Never one to avoid eloquence in her musical endeavours, Sofia Talvik has absorbed every American roots influence she could find and has distilled it into the countrified intoxication that is her album “Big Sky Country”.
“Big Sky Country” is, however, rather more than an attempt to attract the attentions of Nashville and the summer festival bookers and, whilst many of the songs are predicated on the resurrected ghost of Americana, she never loses sight of the fact that she is a storyteller at heart.
Therefore, the old school country feel that pervades “Dusty Heart, Empty Hand” is more a stylistic respray of her tried and trusted sensitive style than an affectionate pastiche of someone else’s glories. “Starwalker”, likewise, goes deeper and darker than the usual practitioner of the art of Americana might go and evokes, by the simple mechanism of a chant, the more metaphysical elements of folk music in manner that even Neil Young would approve of. “Bonfire”, on the other hand, is textbook Talvik with emotional fragility providing the motivation for her words whilst “Lullaby” provides further metaphorical reflections on the battlefield of her home territory that is the relationship.
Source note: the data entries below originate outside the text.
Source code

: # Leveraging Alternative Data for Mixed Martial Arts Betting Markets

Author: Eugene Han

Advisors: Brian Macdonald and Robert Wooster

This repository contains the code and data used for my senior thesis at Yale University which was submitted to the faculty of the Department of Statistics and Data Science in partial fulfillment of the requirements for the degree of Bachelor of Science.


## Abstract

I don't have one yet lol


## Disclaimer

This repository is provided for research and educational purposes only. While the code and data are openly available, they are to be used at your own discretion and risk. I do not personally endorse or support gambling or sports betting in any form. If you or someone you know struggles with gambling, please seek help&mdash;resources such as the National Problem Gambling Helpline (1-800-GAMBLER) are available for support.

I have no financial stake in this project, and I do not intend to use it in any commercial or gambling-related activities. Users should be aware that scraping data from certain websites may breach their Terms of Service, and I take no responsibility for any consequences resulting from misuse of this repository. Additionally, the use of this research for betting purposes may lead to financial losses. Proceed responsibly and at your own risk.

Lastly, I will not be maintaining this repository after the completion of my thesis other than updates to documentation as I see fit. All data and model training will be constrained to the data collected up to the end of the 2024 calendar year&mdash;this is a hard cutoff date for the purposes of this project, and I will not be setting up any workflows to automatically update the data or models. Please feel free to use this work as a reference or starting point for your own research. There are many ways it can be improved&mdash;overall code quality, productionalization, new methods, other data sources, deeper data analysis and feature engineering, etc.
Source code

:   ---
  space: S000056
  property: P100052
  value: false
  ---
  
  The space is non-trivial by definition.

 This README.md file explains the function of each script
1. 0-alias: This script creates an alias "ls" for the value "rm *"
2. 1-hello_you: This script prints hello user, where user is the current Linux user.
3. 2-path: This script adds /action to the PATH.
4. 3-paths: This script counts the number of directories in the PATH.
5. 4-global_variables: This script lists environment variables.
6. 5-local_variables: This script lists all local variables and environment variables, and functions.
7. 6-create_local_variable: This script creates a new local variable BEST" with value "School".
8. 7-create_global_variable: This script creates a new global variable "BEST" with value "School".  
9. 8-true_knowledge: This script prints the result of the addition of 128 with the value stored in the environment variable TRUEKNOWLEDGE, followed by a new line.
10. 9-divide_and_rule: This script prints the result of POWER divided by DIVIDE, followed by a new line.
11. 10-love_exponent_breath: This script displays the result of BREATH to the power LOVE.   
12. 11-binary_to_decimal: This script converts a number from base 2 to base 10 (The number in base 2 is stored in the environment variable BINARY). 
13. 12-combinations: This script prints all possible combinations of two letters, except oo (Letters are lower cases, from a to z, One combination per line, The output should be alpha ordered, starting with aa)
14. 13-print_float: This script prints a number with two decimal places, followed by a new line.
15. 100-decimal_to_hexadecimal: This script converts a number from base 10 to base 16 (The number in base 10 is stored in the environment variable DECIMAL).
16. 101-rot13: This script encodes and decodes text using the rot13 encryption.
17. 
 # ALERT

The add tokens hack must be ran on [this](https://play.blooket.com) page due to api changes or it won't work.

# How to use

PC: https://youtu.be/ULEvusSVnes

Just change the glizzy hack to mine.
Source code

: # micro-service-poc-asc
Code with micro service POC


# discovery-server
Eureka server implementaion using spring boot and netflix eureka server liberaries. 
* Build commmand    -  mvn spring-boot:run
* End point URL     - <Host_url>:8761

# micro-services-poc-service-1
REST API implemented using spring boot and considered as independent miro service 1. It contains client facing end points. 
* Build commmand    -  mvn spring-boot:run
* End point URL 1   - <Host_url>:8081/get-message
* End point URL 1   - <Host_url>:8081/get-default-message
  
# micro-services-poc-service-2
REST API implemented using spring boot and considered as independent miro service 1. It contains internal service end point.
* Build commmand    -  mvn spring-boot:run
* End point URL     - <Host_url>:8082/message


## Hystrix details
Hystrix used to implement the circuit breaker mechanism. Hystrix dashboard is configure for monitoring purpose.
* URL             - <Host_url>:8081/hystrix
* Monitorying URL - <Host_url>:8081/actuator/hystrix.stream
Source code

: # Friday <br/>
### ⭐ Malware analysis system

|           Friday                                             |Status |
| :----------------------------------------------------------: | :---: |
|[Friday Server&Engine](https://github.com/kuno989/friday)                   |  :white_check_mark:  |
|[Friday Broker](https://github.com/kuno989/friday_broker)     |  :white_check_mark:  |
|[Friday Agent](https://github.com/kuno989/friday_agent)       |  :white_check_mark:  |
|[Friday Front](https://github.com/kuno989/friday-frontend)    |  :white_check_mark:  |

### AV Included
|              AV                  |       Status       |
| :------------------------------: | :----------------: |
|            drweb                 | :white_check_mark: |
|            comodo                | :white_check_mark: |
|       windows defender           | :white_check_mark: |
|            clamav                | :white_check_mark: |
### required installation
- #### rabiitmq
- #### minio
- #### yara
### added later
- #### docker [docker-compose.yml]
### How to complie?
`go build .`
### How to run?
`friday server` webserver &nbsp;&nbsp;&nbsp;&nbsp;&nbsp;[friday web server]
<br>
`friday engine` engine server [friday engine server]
Likewise “Fairground” neatly and concisely reprises all that put Ms. Talvik on the menu for the connoisseurs of mature song writing talent.
“Big Sky Country” is the kind of album that literally matures as you listen to it. Who knows but perhaps Sofia Talvik, despite being from Sweden, might be the secret keeper of the crown of real country music? The times, as they say, are changing back towards the truth and the heart, as always, is where it is at.